As Father's Day fast approaches, for those children who have experienced the death of a father this day takes on an entirely different meaning. Father's Day can be an incredibly difficult time for bereaved children but it also can be a day when they can 'celebrate' the relationship they had with their Dad and share lots of positive memories together as a family. For those young people whose father died when they were very young, it is also an important time to talk to relations and friends about their father and learn more about them.
For some children it might be tempting to ignore the day and just see it as 'a day to get through' while it appears like the whole world is celebrating with their fathers. However, for those children it can offer a great opportunity to reflect, revisit special memories and talk about their loved one.
As a society we find it very hard to talk about death and this can make it difficult for children who need to have their loss acknowledged and often find talking about their memories comforting. An adult's reluctance to talk about the death will prevent children asking the questions they need to know, so don't avoid the subject and be guided by a child's responses. All children grieve differently; don't assume a child who is quiet is managing their grief well, or a child who is outwardly happy is not struggling inside.
This Father's Day acknowledge the day – that it might be hard, but it can also be a day that is an opportunity to celebrate the life of their Dad. Ask a child what they want to do on this day, how they would like to mark the day and be led by them.
Some ideas might be:
• Make a Father's Day card to put in a special place (memory box, graveyard, mantelpiece).

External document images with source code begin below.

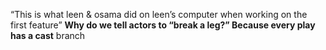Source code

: “This is what leen & osama did on leen’s computer when working on the first feature” 
**Why do we tell actors to “break a leg?”
Because every play has a cast**
branch 

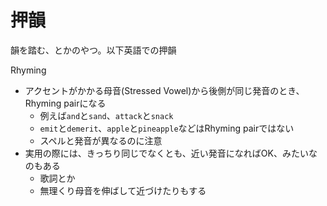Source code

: # 押韻

韻を踏む、とかのやつ。以下英語での押韻

Rhyming

- アクセントがかかる母音(Stressed Vowel)から後側が同じ発音のとき、Rhyming pairになる
  - 例えば`and`と`sand`、`attack`と`snack`
  - `emit`と`demerit`、`apple`と`pineapple`などはRhyming pairではない
  - スペルと発音が異なるのに注意
- 実用の際には、きっちり同じでなくとも、近い発音になればOK、みたいなのもある
  - 歌詞とか
  - 無理くり母音を伸ばして近づけたりもする
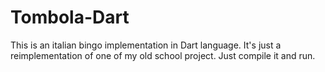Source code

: # Tombola-Dart
This is an italian bingo implementation in Dart language. It's just a reimplementation of one of my old school project. Just compile it and run.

• Watch a family film or Dad's favourite film
• Visit the graveyard or special place
• Play football or another sport enjoyed by Dad
• Ask friends and family to share some new memories
• Cook his favourite meal
• Revisit a day-out you experienced previously with Dad
• Look through family photos
• Create an online memorial website – www.muchloved.com
• Listen to Dad's favourite music
• Plant some bulbs or a shrub in a place that holds special memories of Dad
• Create a Father's Day Memory Jar
Every child's grief journey will be different and will continue to change over time. Remember, it's ok for children to be happy and it's ok for them to feel sad on Father's Day. Just be there for them at their own pace and help them mark this day in their own way.